I have recently been focusing on cadence as a training measure. And I commute on my fixed gear most of the time. I hit a top speed of about 30.1 for a period of about 20-30 seconds with a 50/18 combo.. And that puts my highest cadence at about a 133.. So I was just curious what you all achieve as a top speed.. Just as a comparison..


----------



## serious (May 2, 2006)

I am a poor spinner so I won't impress you with my numbers. I can hit about 26-27 mph with 48:16 but it is a matter sof seconds (15-20) before I lose it. That is not even 120 rpm.


----------



## JustTooBig (Aug 11, 2005)

on a track bike, somewhere in the neighborhood of 40mph on a 98" gear (something like 51x14). Cadence around 135-140. That would be for something like a flying 200m, so duration is around 11sec.


----------



## Cycles4Fun (Oct 16, 2012)

^^^^HOLY CRAP! Lol


----------



## singlespeedbuss (Aug 6, 2009)

I have hit 30mph with a 45x17 gearing on my SS for a very short duration, my feet were a whirling dirvish and about flew of the peddles, not sure about the rpm`s though.


----------



## JCavilia (Sep 12, 2005)

I can't document anything, because I don't have a computer on the fixie, but I'm pretty good at counting and estimating cadence. My gear is almost exactly the same as yours (39x14) and I'm pretty sure I've gotten up in the range of 145 rpm briefly (on a descent, obviously). That's about 31.6 mph. It may have been a little faster than that. If you're talking about speed on a flat, that's more about power, not cadence. I've probably gotten up a bit over 25 mph on occasion, 115-120 rpm. The real trackies like JTB are a different animal.

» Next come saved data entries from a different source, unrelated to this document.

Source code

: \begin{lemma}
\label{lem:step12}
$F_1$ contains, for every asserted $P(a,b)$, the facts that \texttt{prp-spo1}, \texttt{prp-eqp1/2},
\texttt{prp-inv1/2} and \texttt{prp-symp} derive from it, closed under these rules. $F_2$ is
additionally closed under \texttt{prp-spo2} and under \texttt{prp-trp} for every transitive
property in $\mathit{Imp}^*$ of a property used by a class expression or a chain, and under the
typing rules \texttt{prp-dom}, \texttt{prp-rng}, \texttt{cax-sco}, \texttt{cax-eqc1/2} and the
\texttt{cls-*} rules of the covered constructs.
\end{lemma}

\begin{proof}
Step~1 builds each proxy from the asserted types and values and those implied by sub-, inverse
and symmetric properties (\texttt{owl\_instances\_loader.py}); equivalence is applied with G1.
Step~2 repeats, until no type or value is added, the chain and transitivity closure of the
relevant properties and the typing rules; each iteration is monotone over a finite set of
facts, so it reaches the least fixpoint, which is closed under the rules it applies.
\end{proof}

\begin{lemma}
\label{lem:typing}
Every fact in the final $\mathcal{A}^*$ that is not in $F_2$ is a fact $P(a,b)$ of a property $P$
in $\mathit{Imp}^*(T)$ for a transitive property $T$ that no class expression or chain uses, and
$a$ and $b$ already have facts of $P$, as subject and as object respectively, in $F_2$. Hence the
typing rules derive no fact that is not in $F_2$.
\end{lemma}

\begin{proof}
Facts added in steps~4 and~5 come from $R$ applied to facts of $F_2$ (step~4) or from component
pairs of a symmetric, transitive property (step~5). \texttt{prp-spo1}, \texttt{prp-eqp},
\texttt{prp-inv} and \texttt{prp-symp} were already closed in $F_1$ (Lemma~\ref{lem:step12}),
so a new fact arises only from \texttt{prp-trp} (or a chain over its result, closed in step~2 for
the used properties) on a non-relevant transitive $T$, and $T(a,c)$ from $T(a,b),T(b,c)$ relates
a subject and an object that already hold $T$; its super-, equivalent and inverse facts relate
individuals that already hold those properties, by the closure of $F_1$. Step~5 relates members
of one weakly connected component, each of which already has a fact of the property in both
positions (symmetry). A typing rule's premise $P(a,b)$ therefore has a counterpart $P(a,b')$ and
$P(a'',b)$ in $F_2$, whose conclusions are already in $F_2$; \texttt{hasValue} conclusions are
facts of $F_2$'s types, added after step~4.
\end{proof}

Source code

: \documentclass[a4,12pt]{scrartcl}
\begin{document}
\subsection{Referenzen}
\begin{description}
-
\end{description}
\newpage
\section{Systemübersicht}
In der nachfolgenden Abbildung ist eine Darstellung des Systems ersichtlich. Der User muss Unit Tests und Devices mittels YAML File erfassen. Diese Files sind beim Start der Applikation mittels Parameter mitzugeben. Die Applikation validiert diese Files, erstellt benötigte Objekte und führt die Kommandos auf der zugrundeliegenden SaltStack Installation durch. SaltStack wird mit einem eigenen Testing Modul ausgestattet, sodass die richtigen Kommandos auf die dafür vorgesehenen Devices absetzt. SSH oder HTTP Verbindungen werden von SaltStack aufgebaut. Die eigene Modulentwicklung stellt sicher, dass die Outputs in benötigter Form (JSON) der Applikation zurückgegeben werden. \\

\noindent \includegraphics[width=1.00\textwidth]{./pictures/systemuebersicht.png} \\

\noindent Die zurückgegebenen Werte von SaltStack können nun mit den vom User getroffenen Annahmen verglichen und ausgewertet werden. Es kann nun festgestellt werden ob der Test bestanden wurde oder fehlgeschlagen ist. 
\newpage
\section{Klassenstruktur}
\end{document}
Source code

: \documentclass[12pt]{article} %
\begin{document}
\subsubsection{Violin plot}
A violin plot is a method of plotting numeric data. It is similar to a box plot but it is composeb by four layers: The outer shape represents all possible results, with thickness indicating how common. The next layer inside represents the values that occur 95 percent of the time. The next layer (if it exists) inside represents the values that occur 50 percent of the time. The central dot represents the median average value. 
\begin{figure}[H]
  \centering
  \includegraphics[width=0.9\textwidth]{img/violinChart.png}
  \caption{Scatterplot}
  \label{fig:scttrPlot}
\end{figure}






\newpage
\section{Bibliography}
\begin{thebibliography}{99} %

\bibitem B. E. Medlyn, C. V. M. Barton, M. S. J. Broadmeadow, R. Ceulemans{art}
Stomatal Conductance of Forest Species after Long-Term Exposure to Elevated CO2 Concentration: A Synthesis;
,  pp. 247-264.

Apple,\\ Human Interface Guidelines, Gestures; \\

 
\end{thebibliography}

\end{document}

BTW, if you have 700/23 tires, your 30.1 mph actually puts you at about 138 rpm. So you may be spinnier than you thought.


----------



## PSC (Mar 10, 2004)

Using a 42/17, I can cruise at 21-22 mph comfortably(108-113 rpm) and can sprint up to 28-29 mph(mid 140's rpm) for a couple seconds.


----------



## JCavilia (Sep 12, 2005)

singlespeedbuss said:


> I have hit 30mph with a 45x17 gearing on my SS for a very short duration, my feet were a whirling dirvish and about flew of the peddles, *not sure about the rpm`s though*.


I can do the math for you. Assuming you run 700/23 tires, you were spinning about 145 rpm. 

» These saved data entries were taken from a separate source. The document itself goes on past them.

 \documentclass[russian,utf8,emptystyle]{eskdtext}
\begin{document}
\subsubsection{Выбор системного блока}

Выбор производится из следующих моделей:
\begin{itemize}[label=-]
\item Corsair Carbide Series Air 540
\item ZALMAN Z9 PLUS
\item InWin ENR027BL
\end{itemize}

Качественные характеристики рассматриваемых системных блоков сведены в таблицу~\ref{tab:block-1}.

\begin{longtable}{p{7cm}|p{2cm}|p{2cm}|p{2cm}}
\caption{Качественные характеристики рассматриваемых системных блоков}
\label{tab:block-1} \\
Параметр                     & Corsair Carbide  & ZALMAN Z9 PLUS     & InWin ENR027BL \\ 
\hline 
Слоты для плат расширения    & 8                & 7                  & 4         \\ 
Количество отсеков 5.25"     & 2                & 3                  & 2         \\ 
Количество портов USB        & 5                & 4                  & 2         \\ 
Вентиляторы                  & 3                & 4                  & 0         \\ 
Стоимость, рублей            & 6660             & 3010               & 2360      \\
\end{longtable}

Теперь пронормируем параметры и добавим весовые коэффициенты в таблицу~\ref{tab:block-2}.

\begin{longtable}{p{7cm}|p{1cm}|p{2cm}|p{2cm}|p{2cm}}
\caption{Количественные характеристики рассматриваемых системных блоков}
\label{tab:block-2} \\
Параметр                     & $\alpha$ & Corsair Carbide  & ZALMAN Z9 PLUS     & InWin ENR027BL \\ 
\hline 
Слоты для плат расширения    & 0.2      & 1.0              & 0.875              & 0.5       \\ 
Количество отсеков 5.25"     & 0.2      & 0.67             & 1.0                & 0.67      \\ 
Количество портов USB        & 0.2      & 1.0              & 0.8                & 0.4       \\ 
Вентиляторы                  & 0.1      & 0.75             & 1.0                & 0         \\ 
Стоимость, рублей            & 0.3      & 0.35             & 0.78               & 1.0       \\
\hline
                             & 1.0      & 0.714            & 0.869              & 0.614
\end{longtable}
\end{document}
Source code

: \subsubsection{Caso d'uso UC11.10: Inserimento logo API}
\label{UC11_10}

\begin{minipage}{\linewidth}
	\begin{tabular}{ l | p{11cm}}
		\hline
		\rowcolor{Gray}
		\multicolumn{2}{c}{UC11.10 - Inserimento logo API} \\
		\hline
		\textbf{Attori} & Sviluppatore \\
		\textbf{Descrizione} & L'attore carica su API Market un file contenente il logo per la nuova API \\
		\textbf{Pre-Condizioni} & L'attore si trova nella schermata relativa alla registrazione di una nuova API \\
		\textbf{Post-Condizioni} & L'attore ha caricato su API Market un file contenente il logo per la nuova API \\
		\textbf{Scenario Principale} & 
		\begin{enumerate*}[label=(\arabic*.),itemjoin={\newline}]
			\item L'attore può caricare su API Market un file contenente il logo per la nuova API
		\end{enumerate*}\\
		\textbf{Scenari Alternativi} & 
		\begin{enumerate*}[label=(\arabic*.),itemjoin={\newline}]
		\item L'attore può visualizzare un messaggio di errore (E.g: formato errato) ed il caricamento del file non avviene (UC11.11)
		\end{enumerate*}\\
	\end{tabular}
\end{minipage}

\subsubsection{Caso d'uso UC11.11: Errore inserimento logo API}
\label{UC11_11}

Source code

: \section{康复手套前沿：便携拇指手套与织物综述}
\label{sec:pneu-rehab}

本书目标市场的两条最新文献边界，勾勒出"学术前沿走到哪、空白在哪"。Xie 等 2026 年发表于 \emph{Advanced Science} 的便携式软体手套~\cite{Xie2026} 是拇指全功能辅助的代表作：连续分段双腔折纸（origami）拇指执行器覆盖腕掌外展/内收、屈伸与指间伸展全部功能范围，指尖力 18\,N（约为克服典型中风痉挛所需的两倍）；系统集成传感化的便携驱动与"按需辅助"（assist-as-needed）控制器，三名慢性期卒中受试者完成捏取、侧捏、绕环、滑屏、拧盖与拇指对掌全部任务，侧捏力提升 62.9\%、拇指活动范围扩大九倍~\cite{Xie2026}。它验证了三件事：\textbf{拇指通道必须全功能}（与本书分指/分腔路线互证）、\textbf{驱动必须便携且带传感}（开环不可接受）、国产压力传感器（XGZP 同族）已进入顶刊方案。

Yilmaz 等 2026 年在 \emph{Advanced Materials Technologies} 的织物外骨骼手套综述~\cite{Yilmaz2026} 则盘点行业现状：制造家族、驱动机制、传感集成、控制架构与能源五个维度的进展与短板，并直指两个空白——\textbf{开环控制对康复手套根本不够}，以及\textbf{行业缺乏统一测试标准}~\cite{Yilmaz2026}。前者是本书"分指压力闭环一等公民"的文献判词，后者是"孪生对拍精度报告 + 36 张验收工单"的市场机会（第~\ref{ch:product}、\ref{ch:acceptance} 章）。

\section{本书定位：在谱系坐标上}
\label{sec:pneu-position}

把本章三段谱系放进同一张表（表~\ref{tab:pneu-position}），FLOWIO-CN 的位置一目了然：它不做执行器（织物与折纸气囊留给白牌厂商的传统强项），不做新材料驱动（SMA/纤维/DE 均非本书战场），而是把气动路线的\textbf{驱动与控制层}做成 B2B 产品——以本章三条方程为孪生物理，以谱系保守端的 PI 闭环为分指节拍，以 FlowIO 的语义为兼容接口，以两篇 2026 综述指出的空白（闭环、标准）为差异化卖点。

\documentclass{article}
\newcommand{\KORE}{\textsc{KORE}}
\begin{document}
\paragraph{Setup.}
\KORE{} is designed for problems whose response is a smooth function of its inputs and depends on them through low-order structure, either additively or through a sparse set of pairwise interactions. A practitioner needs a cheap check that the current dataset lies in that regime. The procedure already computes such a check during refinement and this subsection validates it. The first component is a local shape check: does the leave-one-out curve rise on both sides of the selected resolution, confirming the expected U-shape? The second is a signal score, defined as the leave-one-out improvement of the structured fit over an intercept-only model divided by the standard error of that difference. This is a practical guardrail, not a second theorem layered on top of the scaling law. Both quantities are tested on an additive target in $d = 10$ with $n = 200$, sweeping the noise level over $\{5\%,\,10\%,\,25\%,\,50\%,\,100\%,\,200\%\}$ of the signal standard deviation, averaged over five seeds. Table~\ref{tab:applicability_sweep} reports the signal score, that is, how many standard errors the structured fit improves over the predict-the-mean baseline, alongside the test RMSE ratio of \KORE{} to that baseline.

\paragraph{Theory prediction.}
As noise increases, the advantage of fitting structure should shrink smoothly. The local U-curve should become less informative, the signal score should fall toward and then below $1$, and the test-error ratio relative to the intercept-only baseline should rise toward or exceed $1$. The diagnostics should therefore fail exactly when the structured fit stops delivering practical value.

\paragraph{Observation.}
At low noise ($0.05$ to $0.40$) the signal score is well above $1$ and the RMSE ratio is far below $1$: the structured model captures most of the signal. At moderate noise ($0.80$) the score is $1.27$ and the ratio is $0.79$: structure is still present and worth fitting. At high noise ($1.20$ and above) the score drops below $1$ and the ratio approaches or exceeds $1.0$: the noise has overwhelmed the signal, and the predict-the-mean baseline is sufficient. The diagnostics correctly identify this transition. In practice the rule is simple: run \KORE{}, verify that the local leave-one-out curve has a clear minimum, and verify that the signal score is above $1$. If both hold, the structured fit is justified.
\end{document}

You say your feet nearly flew off the pedals. Were you doing that with flat pedals, no toeclips or cleats -- i.e., no attachment between shoe and pedal? If so, that is wildly scary, and impressive.


----------



## singlespeedbuss (Aug 6, 2009)

Obviously it only felt like my feet were ready to fly off the peddles. I have clipless peddles and if I had my fixed gear on and not the free wheel it would have gotten ugly in a hurry. I am running 700/25 Hutchenson tubless tire on the rear. I guess I need the cadence counter on my bike.


----------



## wtfbbq (Apr 5, 2012)

I lead out a single speed cyclocross race a few weeks back in a 42x17 and topped out around 28 and did a quarter mile in about 35 seconds from a standing start. In weekly cyclocross practice we do starts and I regularly hit 25 to 26 in my 42x17. There is a local Strava segment that is. 3 miles and slightly downhill and I've done that at 32mph average on my 46x17.

All I know is it's some crazy spinning and really works me over.


----------



## waldo425 (Sep 22, 2008)

With a 44x18 I did 39 MPH. I calculated it out to be about 192 RPM. I held it for a couple seconds. Funny enough that is not my max RPM which is a confirmed 218 RPM.


----------



## singlespeedbuss (Aug 6, 2009)

We're not Worthy!!!! - YouTube


----------



## serious (May 2, 2006)

waldo425 said:


> With a 44x18 I did 39 MPH. I calculated it out to be about 192 RPM. I held it for a couple seconds. Funny enough that is not my max RPM which is a confirmed 218 RPM.


 Now this man is a spinner.


----------



## am_dial (Aug 20, 2012)

I'm a SS mt biker who's been riding a SS road bike almost exclusively for the last two months. I got a KOM on one local Strava spring segment -- the segment's .3 miles, and I did it in 30 seconds even at 30.8 mph in my 42x16 ratio.

No idea on cadence, but it was high -- not 218 RPM, though! (Actually, I just checked an online cadence calculator, which suggests I was maybe doing 148 RPM.)


----------



## JCavilia (Sep 12, 2005)

am_dial said:


> I'm a SS mt biker who's been riding a SS road bike almost exclusively for the last two months. I got a KOM on one local Strava spring segment -- the segment's .3 miles, and I did it in 30 seconds even at 30.8 mph in my 42x16 ratio.
> 
> No idea on cadence, but it was high -- not 218 RPM, though! (Actually, I just checked an online cadence calculator, which suggests I was maybe doing 148 RPM.)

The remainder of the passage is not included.